▶ **What to work on**: Find every line below with the word "常规更新" in it, and copy each one.
========
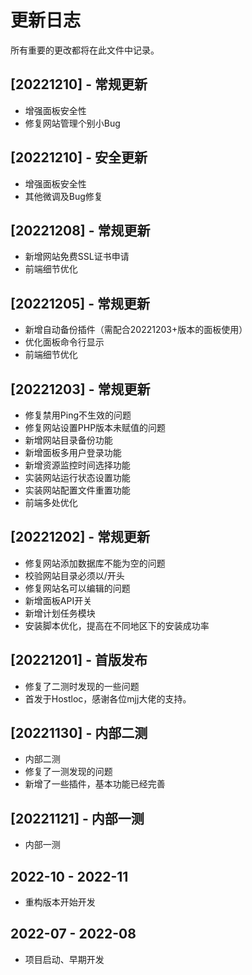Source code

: # 更新日志

所有重要的更改都将在此文件中记录。


## [20221210] - 常规更新

- 增强面板安全性
- 修复网站管理个别小Bug

## [20221210] - 安全更新

- 增强面板安全性
- 其他微调及Bug修复

## [20221208] - 常规更新

- 新增网站免费SSL证书申请
- 前端细节优化

## [20221205] - 常规更新

- 新增自动备份插件（需配合20221203+版本的面板使用）
- 优化面板命令行显示
- 前端细节优化

## [20221203] - 常规更新

- 修复禁用Ping不生效的问题
- 修复网站设置PHP版本未赋值的问题
- 新增网站目录备份功能
- 新增面板多用户登录功能
- 新增资源监控时间选择功能
- 实装网站运行状态设置功能
- 实装网站配置文件重置功能
- 前端多处优化

## [20221202] - 常规更新

- 修复网站添加数据库不能为空的问题
- 校验网站目录必须以/开头
- 修复网站名可以编辑的问题
- 新增面板API开关
- 新增计划任务模块
- 安装脚本优化，提高在不同地区下的安装成功率

## [20221201] - 首版发布

- 修复了二测时发现的一些问题
- 首发于Hostloc，感谢各位mjj大佬的支持。

## [20221130] - 内部二测

- 内部二测
- 修复了一测发现的问题
- 新增了一些插件，基本功能已经完善

## [20221121] - 内部一测

- 内部一测

## 2022-10 - 2022-11

- 重构版本开始开发

## 2022-07 - 2022-08

- 项目启动、早期开发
========
▶ **Result of this task**:
## [20221210] - 常规更新
## [20221208] - 常规更新
## [20221205] - 常规更新
## [20221203] - 常规更新
## [20221202] - 常规更新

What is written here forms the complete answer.